In Diario las Americas, economist Jorge Sanguinetty sees lots of significance in the recently published official survey of prices in the “informal” sector, discussed earlier here. He misses a few things – Pablo Alfonso did not break the story, the survey covers more than the black market, and this is not the first time that Cuba’s government has recognized the black market.
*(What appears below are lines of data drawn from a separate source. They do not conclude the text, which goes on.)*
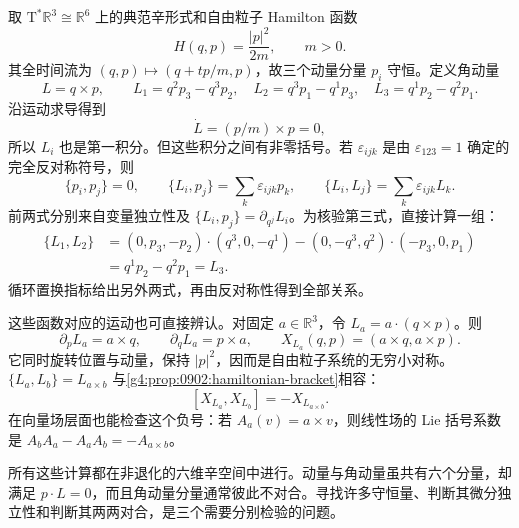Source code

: \begin{example}\label{g4:exm:0902:free-angular-momentum}
	取 \(\mathrm{T}^*\mathbb R^3\cong\mathbb R^6\) 上的典范辛形式和自由粒子 Hamilton 函数
	\[
		H(q,p)=\frac{|p|^2}{2m},\qquad m>0.
	\]
	其全时间流为 \((q,p)\mapsto(q+tp/m,p)\)，故三个动量分量 \(p_i\) 守恒。定义角动量
	\[
		L=q\times p,\qquad
		L_1=q^2p_3-q^3p_2,\quad
		L_2=q^3p_1-q^1p_3,\quad
		L_3=q^1p_2-q^2p_1.
	\]
	沿运动求导得到
	\[
		\dot L=(p/m)\times p=0,
	\]
	所以 \(L_i\) 也是第一积分。但这些积分之间有非零括号。若 \(\varepsilon_{ijk}\) 是由 \(\varepsilon_{123}=1\) 确定的完全反对称符号，则
	\begin{equation}\label{g4:eq:0902:angular-brackets}
		\{p_i,p_j\}=0,\qquad
		\{L_i,p_j\}=\sum_k\varepsilon_{ijk}p_k,\qquad
		\{L_i,L_j\}=\sum_k\varepsilon_{ijk}L_k.
	\end{equation}
	前两式分别来自变量独立性及
	\(\{L_i,p_j\}=\partial_{q^j}L_i\)。为核验第三式，直接计算一组：
	\[
		\begin{aligned}
			\{L_1,L_2\}
			&=(0,p_3,-p_2)\cdot(q^3,0,-q^1)
			 -(0,-q^3,q^2)\cdot(-p_3,0,p_1)\\
			&=q^1p_2-q^2p_1=L_3.
		\end{aligned}
	\]
	循环置换指标给出另外两式，再由反对称性得到全部关系。

	这些函数对应的运动也可直接辨认。对固定 \(a\in\mathbb R^3\)，令 \(L_a=a\cdot(q\times p)\)。则
	\[
		\partial_pL_a=a\times q,\qquad
		\partial_qL_a=p\times a,\qquad
		X_{L_a}(q,p)=(a\times q,a\times p).
	\]
	它同时旋转位置与动量，保持 \(|p|^2\)，因而是自由粒子系统的无穷小对称。\(\{L_a,L_b\}=L_{a\times b}\) 与\cref{g4:prop:0902:hamiltonian-bracket}相容：
	\[
		[X_{L_a},X_{L_b}]=-X_{L_{a\times b}}.
	\]
	在向量场层面也能检查这个负号：若 \(A_a(v)=a\times v\)，则线性场的 Lie 括号系数是 \(A_bA_a-A_aA_b=-A_{a\times b}\)。

	所有这些计算都在非退化的六维辛空间中进行。动量与角动量虽共有六个分量，却满足 \(p\cdot L=0\)，而且角动量分量通常彼此不对合。寻找许多守恒量、判断其微分独立性和判断其两两对合，是三个需要分别检验的问题。
\end{example}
But his speculation is interesting and he concludes that Cuba is on the verge of “a type of transition from an extreme form of totalitarianism toward another less suffocating form, but still totalitarian.” That’s progress, I guess.

[Photo of Yoani Sanchez on her balcony.]

2 comments:

  1. Let us remember that Henry and val frist critized Yoani.

    They basically called her a traitor and communist blogger from their AC condos in Miami (in english of course).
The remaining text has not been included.